* _Dataset entries_:
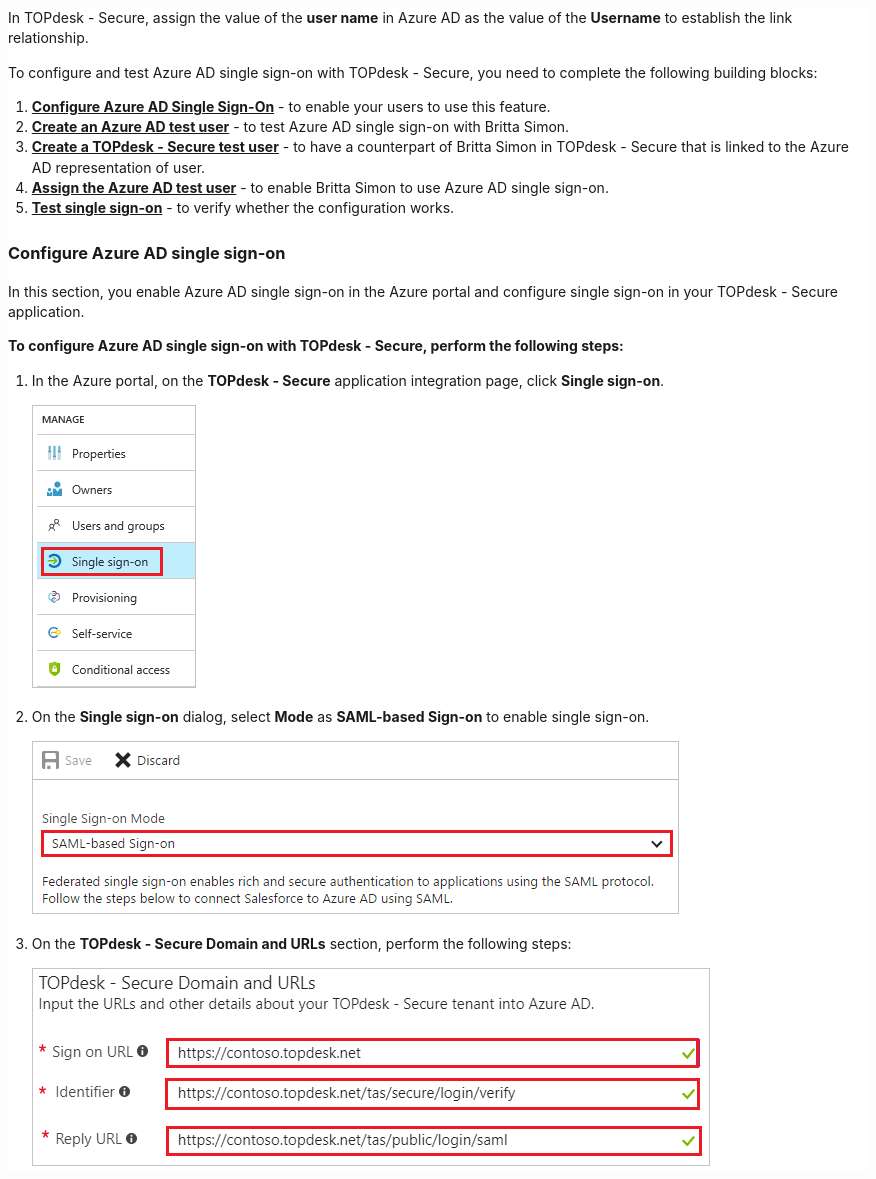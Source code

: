 In TOPdesk - Secure, assign the value of the **user name** in Azure AD as the value of the **Username** to establish the link relationship.

To configure and test Azure AD single sign-on with TOPdesk - Secure, you need to complete the following building blocks:

1. **[Configure Azure AD Single Sign-On](#configure-azure-ad-single-sign-on)** - to enable your users to use this feature.
2. **[Create an Azure AD test user](#create-an-azure-ad-test-user)** - to test Azure AD single sign-on with Britta Simon.
3. **[Create a TOPdesk - Secure test user](#create-a-topdesk---secure-test-user)** - to have a counterpart of Britta Simon in TOPdesk - Secure that is linked to the Azure AD representation of user.
4. **[Assign the Azure AD test user](#assign-the-azure-ad-test-user)** - to enable Britta Simon to use Azure AD single sign-on.
5. **[Test single sign-on](#test-single-sign-on)** - to verify whether the configuration works.

### Configure Azure AD single sign-on

In this section, you enable Azure AD single sign-on in the Azure portal and configure single sign-on in your TOPdesk - Secure application.

**To configure Azure AD single sign-on with TOPdesk - Secure, perform the following steps:**

1. In the Azure portal, on the **TOPdesk - Secure** application integration page, click **Single sign-on**.

	![Configure single sign-on link][4]

2. On the **Single sign-on** dialog, select **Mode** as	**SAML-based Sign-on** to enable single sign-on.
 
	![Single sign-on dialog box](./media/topdesk-secure-tutorial/tutorial_topdesk-secure_samlbase.png)

3. On the **TOPdesk - Secure Domain and URLs** section, perform the following steps:

	![TOPdesk - Secure Domain and URLs single sign-on information](./media/topdesk-secure-tutorial/tutorial_topdesk-secure_url.png)


[1]: ./media/topdesk-secure-tutorial/tutorial_general_01.png
[2]: ./media/topdesk-secure-tutorial/tutorial_general_02.png
[3]: ./media/topdesk-secure-tutorial/tutorial_general_03.png
[4]: ./media/topdesk-secure-tutorial/tutorial_general_04.png
[100]: ./media/topdesk-secure-tutorial/tutorial_general_100.png
[200]: ./media/topdesk-secure-tutorial/tutorial_general_200.png
[201]: ./media/topdesk-secure-tutorial/tutorial_general_201.png
[202]: ./media/topdesk-secure-tutorial/tutorial_general_202.png
[203]: ./media/topdesk-secure-tutorial/tutorial_general_203.png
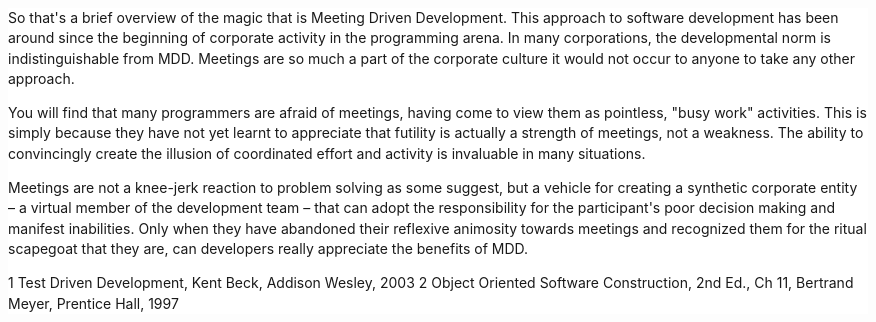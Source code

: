 So that's a brief overview of the magic that is Meeting Driven Development. This approach to software development has been around since the beginning of corporate activity in the programming arena. In many corporations, the developmental norm is indistinguishable from MDD. Meetings are so much a part of the corporate culture it would not occur to anyone to take any other approach.

You will find that many programmers are afraid of meetings, having come to view them as pointless, "busy work" activities. This is simply because they have not yet learnt to appreciate that futility is actually a strength of meetings, not a weakness. The ability to convincingly create the illusion of coordinated effort and activity is invaluable in many situations.

Meetings are not a knee-jerk reaction to problem solving as some suggest, but a vehicle for creating a synthetic corporate entity – a virtual member of the development team – that can adopt the responsibility for the participant's poor decision making and manifest inabilities. Only when they have abandoned their reflexive animosity towards meetings and recognized them for the ritual scapegoat that they are, can developers really appreciate the benefits of MDD.

1 Test Driven Development, Kent Beck, Addison Wesley, 2003
2 Object Oriented Software Construction, 2nd Ed., Ch 11, Bertrand Meyer, Prentice Hall, 1997
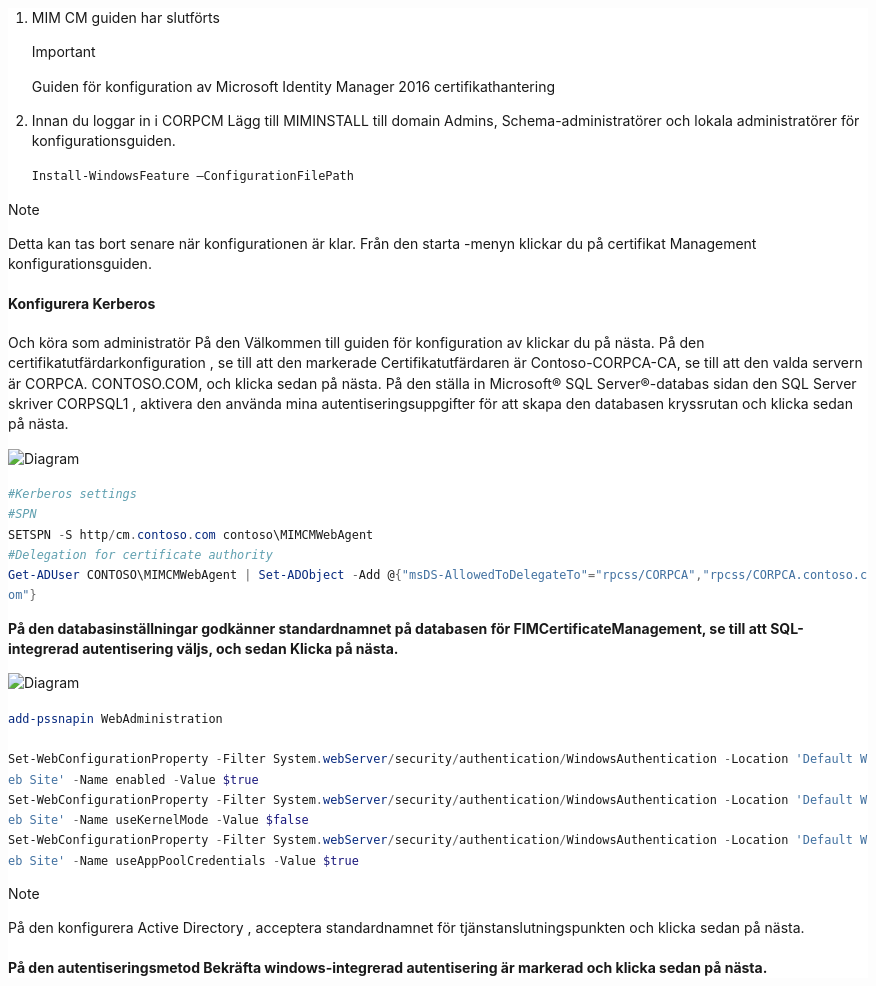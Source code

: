 1. MIM CM guiden har slutförts

    >[!IMPORTANT]
    >Guiden för konfiguration av Microsoft Identity Manager 2016 certifikathantering

2. Innan du loggar in i CORPCM Lägg till MIMINSTALL till domain Admins, Schema-administratörer och lokala administratörer för konfigurationsguiden.

    `Install-WindowsFeature –ConfigurationFilePath`

>[!NOTE]
>Detta kan tas bort senare när konfigurationen är klar. Från den starta -menyn klickar du på certifikat Management konfigurationsguiden.

#### <a name="configuring-kerberos"></a>Konfigurera Kerberos

Och köra som administratör På den Välkommen till guiden för konfiguration av klickar du på nästa. På den certifikatutfärdarkonfiguration , se till att den markerade Certifikatutfärdaren är Contoso-CORPCA-CA, se till att den valda servern är CORPCA. CONTOSO.COM, och klicka sedan på nästa. På den ställa in Microsoft® SQL Server®-databas sidan den SQL Server skriver CORPSQL1 , aktivera den använda mina autentiseringsuppgifter för att skapa den databasen kryssrutan och klicka sedan på nästa.

![Diagram](media/mim-cm-deploy/image020.png)

```powershell
#Kerberos settings
#SPN
SETSPN -S http/cm.contoso.com contoso\MIMCMWebAgent
#Delegation for certificate authority
Get-ADUser CONTOSO\MIMCMWebAgent | Set-ADObject -Add @{"msDS-AllowedToDelegateTo"="rpcss/CORPCA","rpcss/CORPCA.contoso.com"}
```

**På den **databasinställningar** godkänner standardnamnet på databasen för FIMCertificateManagement, se till att SQL-integrerad autentisering väljs, och sedan Klicka på nästa.**

![Diagram](media/mim-cm-deploy/image022.png)

```powershell
add-pssnapin WebAdministration

Set-WebConfigurationProperty -Filter System.webServer/security/authentication/WindowsAuthentication -Location 'Default Web Site' -Name enabled -Value $true
Set-WebConfigurationProperty -Filter System.webServer/security/authentication/WindowsAuthentication -Location 'Default Web Site' -Name useKernelMode -Value $false
Set-WebConfigurationProperty -Filter System.webServer/security/authentication/WindowsAuthentication -Location 'Default Web Site' -Name useAppPoolCredentials -Value $true
```

>[!NOTE]
>På den konfigurera Active Directory , acceptera standardnamnet för tjänstanslutningspunkten och klicka sedan på nästa.

#### <a name="requiring-ssl-on-the-mim-cm-portal"></a>På den autentiseringsmetod Bekräfta windows-integrerad autentisering är markerad och klicka sedan på nästa.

* _Task statement_:
Across the entries, how many lines contain the word "application"? State that number and nothing else.

* _Answer to this problem_:
2